With just current controls in place at HGA, vulnerabilities in the network and network-related front is high and virus prevention ranks lowest amongst all critical vulnerabilities. After including controls proposed by the CISO, covering the missing MOT controls, implementing VPN server and DMZ, encrypting communication in HGA, implementing automatic virus scanning and detection, adding redundant servers and encrypting data in all states the ranking of the vulnerabilities changes. The risk due to each of them drops from approximately $23m to $1.2m each and vulnerabilities related to virus prevention ranks the highest, closely followed by network related vulnerabilities and accidental losses.
Total budget to cover new CISO controls, implement the missing MOT controls, replace modem pool using VPN and zoning the HGA’s network to account for a DMZ is approximately $4m. Security training and awareness, incident response planning and implementing audit trail mechanisms take up 70% of the total budget clearly showing how important these controls are to the HGA and that their implementation is essential for a holistic risk management plan.
Breakdown of costs to implement VPN and DMZ:
VPN Server- $500
Dedicated Server to Implement DMZ- $3,000
Overall Implementation Cost Within HGA- $10,000
--------------------------------------------------------
Total Cost- $13,500
Securing against external systems:
The HGA needs to focus more on securing its systems from external systems; there needs to be a clear definition of what is considered external and internal systems with clear physical and logical security measures to be developed and deployed to tackle attacks across both the domains.
Encrypt data across all possible states:
Data and information in the HGA must be encrypted and protected while in transit from sender to receiver and stored with appropriate encryption and/or hashing while at rest.
Audit mechanisms implementation:
The HGA must implement audit mechanisms to set up proper audit trails following an attack; it should also ensure that real-time indicators be set up for flagging of critical threats so that the incident response team can attend to it right away with minimal to no delay.
Data disposal must be done according to policy:
COG must be responsible for recommending security measures and policies to be enforced during data disposal; these measures should be followed strictly to ensure that all sensitive data is destroyed or disposed of appropriately.

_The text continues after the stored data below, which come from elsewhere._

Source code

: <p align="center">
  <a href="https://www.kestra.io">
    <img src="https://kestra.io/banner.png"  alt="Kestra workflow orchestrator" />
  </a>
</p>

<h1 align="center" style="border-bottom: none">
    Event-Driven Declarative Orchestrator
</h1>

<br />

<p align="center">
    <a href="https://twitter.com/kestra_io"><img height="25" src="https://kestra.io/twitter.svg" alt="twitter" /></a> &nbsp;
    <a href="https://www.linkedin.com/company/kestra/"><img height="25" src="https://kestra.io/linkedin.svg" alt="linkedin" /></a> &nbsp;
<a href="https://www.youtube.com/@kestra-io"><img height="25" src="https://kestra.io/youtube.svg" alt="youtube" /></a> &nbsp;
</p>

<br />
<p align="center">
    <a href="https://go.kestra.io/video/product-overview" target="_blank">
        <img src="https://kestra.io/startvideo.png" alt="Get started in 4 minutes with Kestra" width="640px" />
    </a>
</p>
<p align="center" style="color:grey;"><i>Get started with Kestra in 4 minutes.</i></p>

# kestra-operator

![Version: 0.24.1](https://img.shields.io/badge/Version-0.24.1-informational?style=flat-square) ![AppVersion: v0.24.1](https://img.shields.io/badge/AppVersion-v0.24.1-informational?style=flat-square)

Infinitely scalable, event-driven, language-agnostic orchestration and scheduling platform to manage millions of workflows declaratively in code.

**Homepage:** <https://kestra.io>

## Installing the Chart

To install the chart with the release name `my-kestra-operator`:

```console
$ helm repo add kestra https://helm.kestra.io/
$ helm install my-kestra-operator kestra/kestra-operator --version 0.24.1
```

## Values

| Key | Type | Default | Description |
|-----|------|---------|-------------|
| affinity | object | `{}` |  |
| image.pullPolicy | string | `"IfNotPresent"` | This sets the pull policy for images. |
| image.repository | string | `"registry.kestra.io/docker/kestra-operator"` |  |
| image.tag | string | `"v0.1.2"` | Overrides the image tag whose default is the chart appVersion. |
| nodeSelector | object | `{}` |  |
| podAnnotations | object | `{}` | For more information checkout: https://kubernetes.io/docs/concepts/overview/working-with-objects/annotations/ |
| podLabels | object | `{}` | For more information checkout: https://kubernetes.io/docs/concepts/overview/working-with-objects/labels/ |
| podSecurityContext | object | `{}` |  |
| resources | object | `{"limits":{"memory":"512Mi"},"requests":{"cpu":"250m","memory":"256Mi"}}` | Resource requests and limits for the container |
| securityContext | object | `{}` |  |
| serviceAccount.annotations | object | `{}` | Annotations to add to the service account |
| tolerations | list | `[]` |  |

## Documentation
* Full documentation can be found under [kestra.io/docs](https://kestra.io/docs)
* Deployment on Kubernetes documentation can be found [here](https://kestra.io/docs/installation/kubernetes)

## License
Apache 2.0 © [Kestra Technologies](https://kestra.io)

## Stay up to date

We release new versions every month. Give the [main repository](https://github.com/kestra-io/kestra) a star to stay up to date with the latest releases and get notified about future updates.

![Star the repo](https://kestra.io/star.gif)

Integration of management and technical teams for strengthening the risk management program:
The HGA should work cohesively amongst its managers, supervisors and technical leads to ensure that its risk analysis and management program is effective, current and robust enough to protect the organization while also considering the time, effort and budgetary trade-offs.

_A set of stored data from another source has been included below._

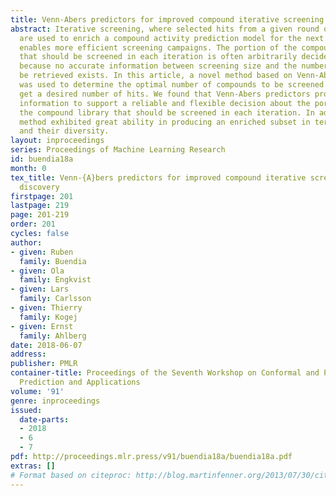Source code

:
 ```yaml
---
title: Venn-Abers predictors for improved compound iterative screening in drug discovery
abstract: Iterative screening, where selected hits from a given round of screening
  are used to enrich a compound activity prediction model for the next iteration,
  enables more efficient screening campaigns. The portion of the compound library
  that should be screened in each iteration is often arbitrarily decided. This is
  because no accurate information between screening size and the number of hits to
  be retrieved exists. In this article, a novel method based on Venn-Abers predictors
  was used to determine the optimal number of compounds to be screened in order to
  get a desired number of hits. We found that Venn-Abers predictors provide accurate
  information to support a reliable and flexible decision about the portion size of
  the compound library that should be screened in each iteration. In addition, the
  method exhibited great ability in producing an enriched subset in terms of hits
  and their diversity.
layout: inproceedings
series: Proceedings of Machine Learning Research
id: buendia18a
month: 0
tex_title: Venn-{A}bers predictors for improved compound iterative screening in drug
  discovery
firstpage: 201
lastpage: 219
page: 201-219
order: 201
cycles: false
author:
- given: Ruben
  family: Buendia
- given: Ola
  family: Engkvist
- given: Lars
  family: Carlsson
- given: Thierry
  family: Kogej
- given: Ernst
  family: Ahlberg
date: 2018-06-07
address: 
publisher: PMLR
container-title: Proceedings of the Seventh Workshop on Conformal and Probabilistic
  Prediction and Applications
volume: '91'
genre: inproceedings
issued:
  date-parts:
  - 2018
  - 6
  - 7
pdf: http://proceedings.mlr.press/v91/buendia18a/buendia18a.pdf
extras: []
# Format based on citeproc: http://blog.martinfenner.org/2013/07/30/citeproc-yaml-for-bibliographies/
---
```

Integrate all mechanisms implemented for current, standardized and future use:
The HGA must look further beyond implementing security controls as and when threats are discovered and ensure that their security measures cover any possible attack or threat- whether now or in the near or far future.
All security measures must be implemented with the aim of being easy enough to be integrated into the system seamlessly; the integration should not further propagate any new vulnerabilities or reduce the operational effectiveness of the system by, say, bringing it down during the update or following it.
All security controls must be standardized, follow specific predetermined jargon and should not be deviated from so that all employees and users of the HGA systems can adhere to it and understand it without having the need to request for support or help.